RECORD EXCERPTS:
▬▬▬

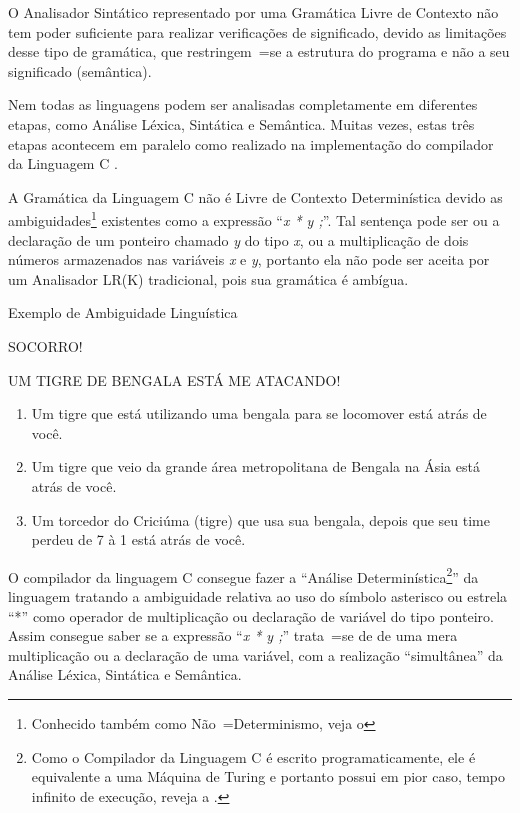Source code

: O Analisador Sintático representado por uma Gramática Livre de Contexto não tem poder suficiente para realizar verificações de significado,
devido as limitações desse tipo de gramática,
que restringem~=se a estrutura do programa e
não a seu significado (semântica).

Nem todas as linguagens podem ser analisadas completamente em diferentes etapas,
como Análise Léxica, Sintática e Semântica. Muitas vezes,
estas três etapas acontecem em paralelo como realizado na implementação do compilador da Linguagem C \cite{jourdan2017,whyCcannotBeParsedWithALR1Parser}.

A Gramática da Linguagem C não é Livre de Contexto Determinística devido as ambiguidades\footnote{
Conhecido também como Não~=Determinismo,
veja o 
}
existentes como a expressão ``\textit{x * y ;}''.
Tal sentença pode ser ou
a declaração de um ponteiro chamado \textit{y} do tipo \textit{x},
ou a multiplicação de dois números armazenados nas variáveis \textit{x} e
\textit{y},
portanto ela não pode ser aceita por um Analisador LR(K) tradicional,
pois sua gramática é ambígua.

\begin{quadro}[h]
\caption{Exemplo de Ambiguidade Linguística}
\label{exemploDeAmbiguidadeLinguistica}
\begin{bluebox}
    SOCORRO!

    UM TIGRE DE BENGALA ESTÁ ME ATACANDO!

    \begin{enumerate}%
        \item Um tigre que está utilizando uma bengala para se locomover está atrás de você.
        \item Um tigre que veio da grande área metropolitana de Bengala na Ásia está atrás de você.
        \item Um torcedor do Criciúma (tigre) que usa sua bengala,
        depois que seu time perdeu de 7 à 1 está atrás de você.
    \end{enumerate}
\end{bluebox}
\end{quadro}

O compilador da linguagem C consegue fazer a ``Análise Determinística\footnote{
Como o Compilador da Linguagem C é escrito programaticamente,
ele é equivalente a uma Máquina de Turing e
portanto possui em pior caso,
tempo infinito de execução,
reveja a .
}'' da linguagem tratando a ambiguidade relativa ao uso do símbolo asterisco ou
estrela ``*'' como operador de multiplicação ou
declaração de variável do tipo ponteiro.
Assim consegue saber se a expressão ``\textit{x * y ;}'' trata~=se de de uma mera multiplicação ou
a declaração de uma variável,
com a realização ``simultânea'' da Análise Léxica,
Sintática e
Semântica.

▬▬▬

THE TASK: All lines from the one with "depois que seu" through the final line above are to be quoted exactly; quote no other line.

YOUR SOLUTION:
        depois que seu time perdeu de 7 à 1 está atrás de você.
    \end{enumerate}
\end{bluebox}
\end{quadro}

O compilador da linguagem C consegue fazer a ``Análise Determinística\footnote{
Como o Compilador da Linguagem C é escrito programaticamente,
ele é equivalente a uma Máquina de Turing e
portanto possui em pior caso,
tempo infinito de execução,
reveja a .
}'' da linguagem tratando a ambiguidade relativa ao uso do símbolo asterisco ou
estrela ``*'' como operador de multiplicação ou
declaração de variável do tipo ponteiro.
Assim consegue saber se a expressão ``\textit{x * y ;}'' trata~=se de de uma mera multiplicação ou
a declaração de uma variável,
com a realização ``simultânea'' da Análise Léxica,
Sintática e
Semântica.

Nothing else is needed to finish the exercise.